Some of you may recognise this edition's header as the opening words of Cardinal Newman's poem 'The Pillar of the Cloud', popularised by the Victorians as a hymn; indeed Queen Victoria requested it as she lay on her death bed! Newman wrote his poem at sea, returning from Sicily to England in 1833, a point in his life when he had been exhausted by illness and in a highly emotional state as he contemplated what looked like an uncertain future, both for him and the Church of England! The poem expresses his longing for the consolation of those Christian certainties in what was fast becoming an age of doubt!

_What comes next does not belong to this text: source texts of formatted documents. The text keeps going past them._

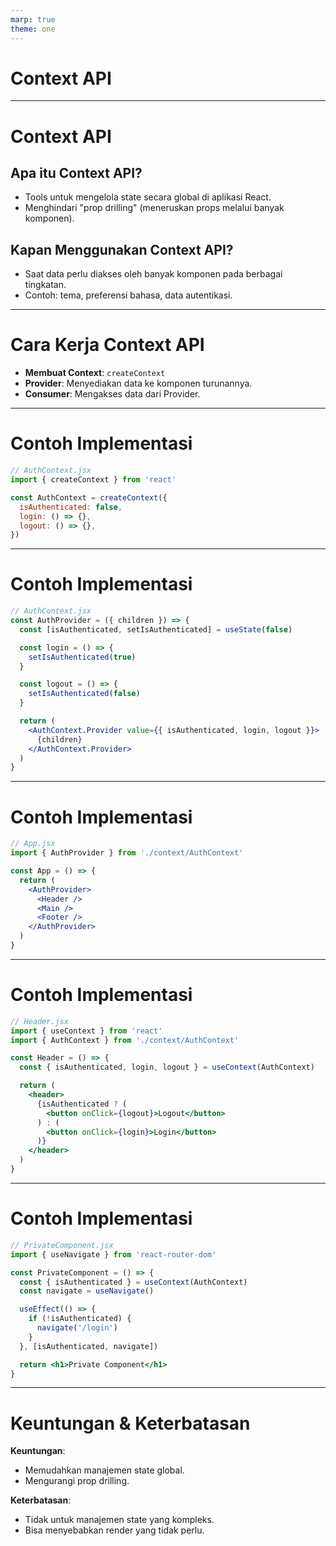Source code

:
 ```yaml
---
marp: true
theme: one
---
```


# Context API

---

# Context API

## Apa itu Context API?

- Tools untuk mengelola state secara global di aplikasi React.
- Menghindari "prop drilling" (meneruskan props melalui banyak komponen).

## Kapan Menggunakan Context API?

- Saat data perlu diakses oleh banyak komponen pada berbagai tingkatan.
- Contoh: tema, preferensi bahasa, data autentikasi.

---

# Cara Kerja Context API

- **Membuat Context**: `createContext`
- **Provider**: Menyediakan data ke komponen turunannya.
- **Consumer**: Mengakses data dari Provider.

---

# Contoh Implementasi

```jsx
// AuthContext.jsx
import { createContext } from 'react'

const AuthContext = createContext({
  isAuthenticated: false,
  login: () => {},
  logout: () => {},
})
```

---

# Contoh Implementasi

```jsx
// AuthContext.jsx
const AuthProvider = ({ children }) => {
  const [isAuthenticated, setIsAuthenticated] = useState(false)

  const login = () => {
    setIsAuthenticated(true)
  }

  const logout = () => {
    setIsAuthenticated(false)
  }

  return (
    <AuthContext.Provider value={{ isAuthenticated, login, logout }}>
      {children}
    </AuthContext.Provider>
  )
}
```

---

# Contoh Implementasi

```jsx
// App.jsx
import { AuthProvider } from './context/AuthContext'

const App = () => {
  return (
    <AuthProvider>
      <Header />
      <Main />
      <Footer />
    </AuthProvider>
  )
}
```

---

# Contoh Implementasi

```jsx
// Header.jsx
import { useContext } from 'react'
import { AuthContext } from './context/AuthContext'

const Header = () => {
  const { isAuthenticated, login, logout } = useContext(AuthContext)

  return (
    <header>
      {isAuthenticated ? (
        <button onClick={logout}>Logout</button>
      ) : (
        <button onClick={login}>Login</button>
      )}
    </header>
  )
}
```

---

# Contoh Implementasi

```jsx
// PrivateComponent.jsx
import { useNavigate } from 'react-router-dom'

const PrivateComponent = () => {
  const { isAuthenticated } = useContext(AuthContext)
  const navigate = useNavigate()

  useEffect(() => {
    if (!isAuthenticated) {
      navigate('/login')
    }
  }, [isAuthenticated, navigate])

  return <h1>Private Component</h1>
}
```

---

# Keuntungan & Keterbatasan

**Keuntungan**:

- Memudahkan manajemen state global.
- Mengurangi prop drilling.

**Keterbatasan**:

- Tidak untuk manajemen state yang kompleks.
- Bisa menyebabkan render yang tidak perlu.
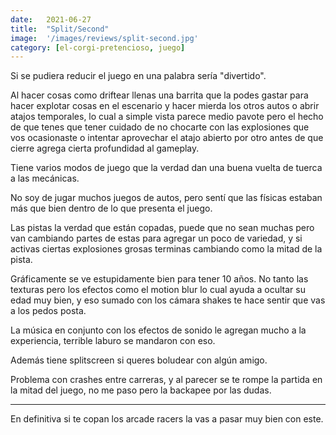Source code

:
 ```yaml
---
date:   2021-06-27
title:  "Split/Second"
image:  '/images/reviews/split-second.jpg'
category: [el-corgi-pretencioso, juego]
---
```

Si se pudiera reducir el juego en una palabra sería "divertido".

Al hacer cosas como driftear llenas una barrita que la podes gastar para hacer explotar cosas en el escenario y hacer mierda los otros autos o abrir atajos temporales, lo cual a simple vista parece medio pavote pero el hecho de que tenes que tener cuidado de no chocarte con las explosiones que vos ocasionaste o intentar aprovechar el atajo abierto por otro antes de que cierre agrega cierta profundidad al gameplay.

Tiene varios modos de juego que la verdad dan una buena vuelta de tuerca a las mecánicas.

No soy de jugar muchos juegos de autos, pero sentí que las físicas estaban más que bien dentro de lo que presenta el juego.

Las pistas la verdad que están copadas, puede que no sean muchas pero van cambiando partes de estas para agregar un poco de variedad, y si activas ciertas explosiones grosas terminas cambiando como la mitad de la pista.

Gráficamente se ve estupidamente bien para tener 10 años. No tanto las texturas pero los efectos como el motion blur lo cual ayuda a ocultar su edad muy bien, y eso sumado con los cámara shakes te hace sentir que vas a los pedos posta.

La música en conjunto con los efectos de sonido le agregan mucho a la experiencia, terrible laburo se mandaron con eso.

Además tiene splitscreen si queres boludear con algún amigo.

Problema con crashes entre carreras, y al parecer se te rompe la partida en la mitad del juego, no me paso pero la backapee por las dudas.

<hr>

En definitiva si te copan los arcade racers la vas a pasar muy bien con este.
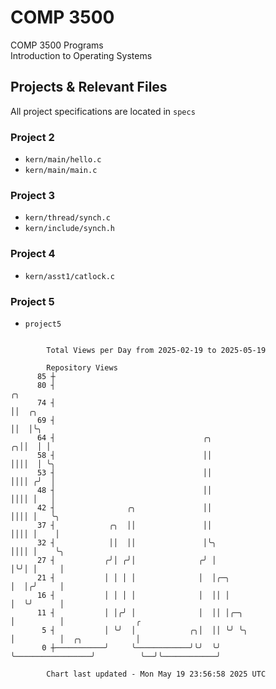 # COMP 3500
COMP 3500 Programs  
Introduction to Operating Systems  
## Projects & Relevant Files
All project specifications are located in `specs`
### Project 2
- `kern/main/hello.c`
- `kern/main/main.c`
### Project 3
- `kern/thread/synch.c`
- `kern/include/synch.h`
### Project 4
- `kern/asst1/catlock.c`
### Project 5
- `project5`

```

        Total Views per Day from 2025-02-19 to 2025-05-19

        Repository Views
      85 ┼
      80 ┤                                                              ╭╮
      74 ┤                                                              ││  ╭╮
      69 ┤                                                              ││  │╰╮
      64 ┤                                 ╭╮                         ╭╮││  │ │
      58 ┤                                 ││                         ││││  │ ╰╮
      53 ┤                                 ││                         ││││ ╭╯  │
      48 ┤                                 ││                         ││││ │   │
      42 ┤                ╭╮               ││                         ││││ │   ╰╮
      37 ┤            ╭╮  ││               ││                         ││││ │    │
      32 ┤            ││  ││               │╰╮                        ││││ │    ╰╮
      27 ┤           ╭╯│ ╭╯│              ╭╯ │                        │╰╯│ │     │
      21 ┤           │ │ │ │              │  │╭─╮                     │  │╭╯     │
      16 ┤           │ │ │ │              │  ││ │                     │  ╰╯      │
      11 ┤           │ │╭╯ │              │  ││ │╭─╮                  │          │                ╭
       5 ┤           │ ╰╯  │            ╭╮│  ││ ╰╯ ╰╮                 │          │  ╭╮            │
       0 ┼───────────╯     ╰────────────╯╰╯  ╰╯     ╰─────────────────╯          ╰──╯╰────────────╯

        Chart last updated - Mon May 19 23:56:58 2025 UTC
        
```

Writing a few days before a General Election, I too am wondering what the future holds not just for the country as a whole but for the Church as we too live through what seem to be very uncertain times. Politically we have got the message , 'Brexit means Brexit', but where does that leave us and where does it lead us? I don't think I can be the only one with a sense of unease as one looks at world events; a general lack of faith in politicians and those who have led countries in the past has brought to prominence new leaders and governments borne along on a tide of loud and popular support, seemingly fuelled by people's fears and sense of helplessness in effecting any change. I also write as the recent senseless acts of terror committed in Manchester and London are fresh in our minds, maiming and killing innocent people and ruining lives. Whilst we try to face such acts with courage and that 'stiff upper lip', with everything else going on in the country there seems to be general malaise across the nation; people feel there is something not quite right but can't put their finger on it - one commentator described our recent general election as the 'glum bucket' electiOn—certainly many have been asking where we are going as a nation and a society. I expect like me, you got fed up with the many promises that were rolled out before the election, treating the electorate like fools whose votes are so easily won, as in ancient Rome where votes were bought with bread and circuses! I can't remember it alway being like this; there was a time when we measured those in politics, not by their offer of more 'gravy', but by their honesty and integrity and their genuine concern for the nation's wellbeing rather than that of their political party!

Maybe age has made me more cynical, it definitely makes me increasingly nostalgic for the past! As a child of the 50's I experienced austerity, many of us did, we didn't call it that, we just got on with things! For the younger generation 'Call the midwife' is just a Sunday night drama, for me its memory lane, I grew up in those East End streets, I saw the sights and smelt the smells, and what about 'Grantchester', it may seem all a bit prim and proper but beneath the veneer of respectability people were just the same then as they are now, even Canon Sidney Chambers, no one is perfect! My nostalgia is tempered with that reality and it reminds me the Church still has a job to do! However inadequately equipped it may seem for the task, the Gospel is still the Gospel and it needs to be proclaimed afresh in every age, Newman was as much aware of that as those of us who serve the Church today. In times of uncertainty the Church has a clear duty to speak out in matters where the well being of society and our nation are at stake, the church will not do this if her members, priests and people, succumb to the general malaise of which I speak. The task may seem too big, overwhelming almost, with shrinking congregations and the constant demands for more cash to keep the institution 'alive' but it is not the time to give in or give up! People of my generation and the one before me are entitled to their moments of nostalgia; there were lots of bad things in the past, but there were many good things too and those are the things we need to tell and pass on to our children and our children's children. Like Newman, none of us can be sure what the future holds, but if we place our trust in 'that kindly light' who leads us ever on our way, then as he realised, we do not need 'to see the distant scene', but rather 'one step enough for me' and take each day as it comes!